The model used in this study is a revised version of the two-leaf light use efficiency (TL-LUE) model48. The revised TL-LUE model adds the atmospheric CO2 concentration regulation scalar and modifies air temperature regulation scalar. GPP is divided into GPPshade and GPPsun52. It is described as Eqs. (13):

$${\rm{GPP}}={{\rm{GPP}}}_{{\rm{shade}}}+{{\rm{GPP}}}_{{\rm{sun}}}$$
(1)
$${{\rm{GPP}}}_{{\rm{shade}}}=({{\rm{\varepsilon }}}_{{\rm{msh}}}\times {{\rm{APAR}}}_{{\rm{sh}}})\times {{\rm{T}}}_{{\rm{s}}}\times {{\rm{W}}}_{{\rm{s}}}\times {{\rm{C}}}_{{\rm{s}}}$$
(2)
$${{\rm{GPP}}}_{{\rm{sun}}}=({{\rm{\varepsilon }}}_{{\rm{msu}}}\times {{\rm{APAR}}}_{{\rm{su}}})\times {{\rm{T}}}_{{\rm{s}}}\times {{\rm{W}}}_{{\rm{s}}}\times {{\rm{C}}}_{{\rm{s}}}$$
(3)

where εmsu and εmsh are the maximum light use efficiency of sunlit and shaded leaves (detailed in Table 1), respectively.
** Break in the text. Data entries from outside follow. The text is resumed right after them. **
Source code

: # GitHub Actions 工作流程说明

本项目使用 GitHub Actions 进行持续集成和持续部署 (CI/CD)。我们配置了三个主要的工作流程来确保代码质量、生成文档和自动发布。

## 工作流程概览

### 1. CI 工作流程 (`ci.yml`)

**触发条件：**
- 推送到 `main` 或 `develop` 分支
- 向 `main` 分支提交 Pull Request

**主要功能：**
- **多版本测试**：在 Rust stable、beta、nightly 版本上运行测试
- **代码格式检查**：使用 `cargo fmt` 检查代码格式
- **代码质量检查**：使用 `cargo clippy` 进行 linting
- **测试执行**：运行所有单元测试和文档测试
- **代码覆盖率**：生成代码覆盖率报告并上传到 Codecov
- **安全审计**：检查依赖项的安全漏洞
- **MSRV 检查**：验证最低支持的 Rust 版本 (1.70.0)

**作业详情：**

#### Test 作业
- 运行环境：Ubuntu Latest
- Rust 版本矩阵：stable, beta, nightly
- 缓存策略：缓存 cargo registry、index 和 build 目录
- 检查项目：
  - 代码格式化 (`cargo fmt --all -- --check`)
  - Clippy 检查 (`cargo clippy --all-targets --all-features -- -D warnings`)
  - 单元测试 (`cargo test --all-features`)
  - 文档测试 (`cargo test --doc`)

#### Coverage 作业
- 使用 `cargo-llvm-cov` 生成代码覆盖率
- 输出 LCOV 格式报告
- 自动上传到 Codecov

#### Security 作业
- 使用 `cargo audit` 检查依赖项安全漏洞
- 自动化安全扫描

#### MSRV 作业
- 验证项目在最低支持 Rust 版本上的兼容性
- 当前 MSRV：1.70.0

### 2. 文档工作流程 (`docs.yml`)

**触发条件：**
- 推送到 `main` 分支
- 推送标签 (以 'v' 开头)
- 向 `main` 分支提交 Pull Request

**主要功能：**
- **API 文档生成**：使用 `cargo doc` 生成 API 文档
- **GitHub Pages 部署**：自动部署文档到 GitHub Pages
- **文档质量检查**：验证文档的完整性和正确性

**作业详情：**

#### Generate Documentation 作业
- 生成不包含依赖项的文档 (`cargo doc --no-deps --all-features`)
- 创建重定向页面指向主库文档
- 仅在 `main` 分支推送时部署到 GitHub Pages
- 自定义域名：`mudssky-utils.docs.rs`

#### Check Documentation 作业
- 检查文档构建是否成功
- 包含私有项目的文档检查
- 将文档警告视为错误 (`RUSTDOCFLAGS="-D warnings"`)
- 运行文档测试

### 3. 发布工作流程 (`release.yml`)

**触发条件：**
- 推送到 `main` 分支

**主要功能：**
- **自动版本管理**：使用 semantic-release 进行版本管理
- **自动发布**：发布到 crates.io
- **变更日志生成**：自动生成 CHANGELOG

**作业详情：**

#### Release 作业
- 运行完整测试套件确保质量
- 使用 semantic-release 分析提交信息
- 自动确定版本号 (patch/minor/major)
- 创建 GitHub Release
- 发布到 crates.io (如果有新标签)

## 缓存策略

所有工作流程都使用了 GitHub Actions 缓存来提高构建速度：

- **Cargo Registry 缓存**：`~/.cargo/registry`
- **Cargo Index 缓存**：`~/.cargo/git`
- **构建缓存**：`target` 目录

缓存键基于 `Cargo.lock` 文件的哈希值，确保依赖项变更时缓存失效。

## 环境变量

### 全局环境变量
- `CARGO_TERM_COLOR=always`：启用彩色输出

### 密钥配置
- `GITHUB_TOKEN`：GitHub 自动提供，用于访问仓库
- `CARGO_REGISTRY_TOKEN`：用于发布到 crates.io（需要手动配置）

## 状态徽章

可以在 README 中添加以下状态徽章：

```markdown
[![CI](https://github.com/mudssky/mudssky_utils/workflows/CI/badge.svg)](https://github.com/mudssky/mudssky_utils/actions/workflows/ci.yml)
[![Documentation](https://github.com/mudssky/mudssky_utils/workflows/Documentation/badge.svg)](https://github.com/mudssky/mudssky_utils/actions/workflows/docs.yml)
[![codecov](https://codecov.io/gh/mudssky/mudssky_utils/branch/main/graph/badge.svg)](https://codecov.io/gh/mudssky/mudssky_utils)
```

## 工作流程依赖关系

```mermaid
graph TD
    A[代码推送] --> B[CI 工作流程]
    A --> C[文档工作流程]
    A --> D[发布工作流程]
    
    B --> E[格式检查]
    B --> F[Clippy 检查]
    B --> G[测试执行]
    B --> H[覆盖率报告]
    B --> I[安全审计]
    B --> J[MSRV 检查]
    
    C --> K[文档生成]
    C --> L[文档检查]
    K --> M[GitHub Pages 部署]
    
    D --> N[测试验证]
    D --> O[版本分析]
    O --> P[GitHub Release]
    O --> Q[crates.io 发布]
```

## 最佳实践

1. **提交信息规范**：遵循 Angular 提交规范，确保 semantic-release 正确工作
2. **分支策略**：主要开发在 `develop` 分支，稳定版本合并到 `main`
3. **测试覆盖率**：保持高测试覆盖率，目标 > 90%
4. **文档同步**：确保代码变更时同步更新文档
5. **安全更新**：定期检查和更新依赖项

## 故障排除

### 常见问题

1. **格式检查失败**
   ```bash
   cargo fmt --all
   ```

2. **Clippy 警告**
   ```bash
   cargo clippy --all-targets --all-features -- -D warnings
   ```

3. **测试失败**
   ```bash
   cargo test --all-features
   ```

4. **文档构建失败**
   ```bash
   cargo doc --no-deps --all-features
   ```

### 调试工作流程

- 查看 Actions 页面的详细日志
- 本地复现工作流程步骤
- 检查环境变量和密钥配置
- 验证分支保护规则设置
APARsu and APARsh are the absorbed PAR of sunlit and shaded leaves, respectively. They were expressed as:

$${{\rm{APAR}}}_{{\rm{sh}}}=(1-{\rm{\alpha }})\times \left(\frac{{{\rm{PAR}}}_{{\rm{dif}}}-{{\rm{PAR}}}_{{\rm{dif}},{\rm{u}}}}{{\rm{LAI}}}+{\rm{C}}\right)\times {{\rm{LAI}}}_{{\rm{sh}}}$$
(4)
$${{\rm{APAR}}}_{{\rm{su}}}=(1-{\rm{\alpha }})\times \left(\frac{{{\rm{PAR}}}_{{\rm{dir}}}\times \cos \,{\rm{\beta }}}{\cos \,\theta }+\frac{{{\rm{PAR}}}_{{\rm{dif}}}-{{\rm{PAR}}}_{{\rm{dif}},{\rm{u}}}}{{\rm{LAI}}}+{\rm{C}}\right)\times {{\rm{LAI}}}_{{\rm{su}}}$$
(5)
$${{\rm{LAI}}}_{{\rm{su}}}=2\,\cos \,\theta \times \left(1-{{\rm{e}}}^{-\frac{{\rm{LAI}}\times \Omega }{2\cos \theta }}\right)$$
(6)
$${{\rm{LAI}}}_{{\rm{sh}}}={\rm{LAI}}-{{\rm{LAI}}}_{{\rm{su}}}$$
(7)
$${\rm{C}}=0.07\times \Omega \times {{\rm{PAR}}}_{{\rm{dir}}}\times (1.1-0.1{\rm{LAI}}){{\rm{e}}}^{-\cos {\rm{\theta }}}$$
(8)
$${{\rm{PAR}}}_{{\rm{dif}}}={\rm{PAR}}\times (0.7527+3.8453{\rm{R}}-16.316{{\rm{R}}}^{2}+18.962{{\rm{R}}}^{3}-7.0802{{\rm{R}}}^{4})$$
(9)
$${{\rm{PAR}}}_{{\rm{dir}}}={\rm{PAR}}-{{\rm{PAR}}}_{{\rm{dif}}}$$
(10)
$${{\rm{PAR}}}_{{\rm{dif}},{\rm{u}}}={{\rm{PAR}}}_{{\rm{dif}}}\times {{\rm{e}}}^{-\frac{0.5\Omega {\rm{LAI}}}{\cos \bar{{\rm{\theta }}}}}$$
(11)
$$\cos \,\bar{{\rm{\theta }}}=0.537+0.025\times {\rm{LAI}}$$
(12)

where α is albedo; θ is the solar zenith angle; β is the leaf angle, which is set as 60°; Ω is clumping index (detailed in Table 1); C is multiple scattered radiation (unit: W m−2); PARdir and PARdif (unit: W m−2) are the incoming direct and diffuse photosynthetically active radiation above the canopy; PARdif,u (unit: W m−2) denotes diffuse PAR under the canopy48,53; LAIsu and LAIsh are the LAI of sunlit and shaded leaves; R represents the sky clearness index and equals to S/(S0 cosθ), where S is solar radiation in W m−2, and S0 is the solar constant (1367 W m−2); \(\bar{{\rm{\theta }}}\) is the representative zenith angle for diffuse radiation transmission53.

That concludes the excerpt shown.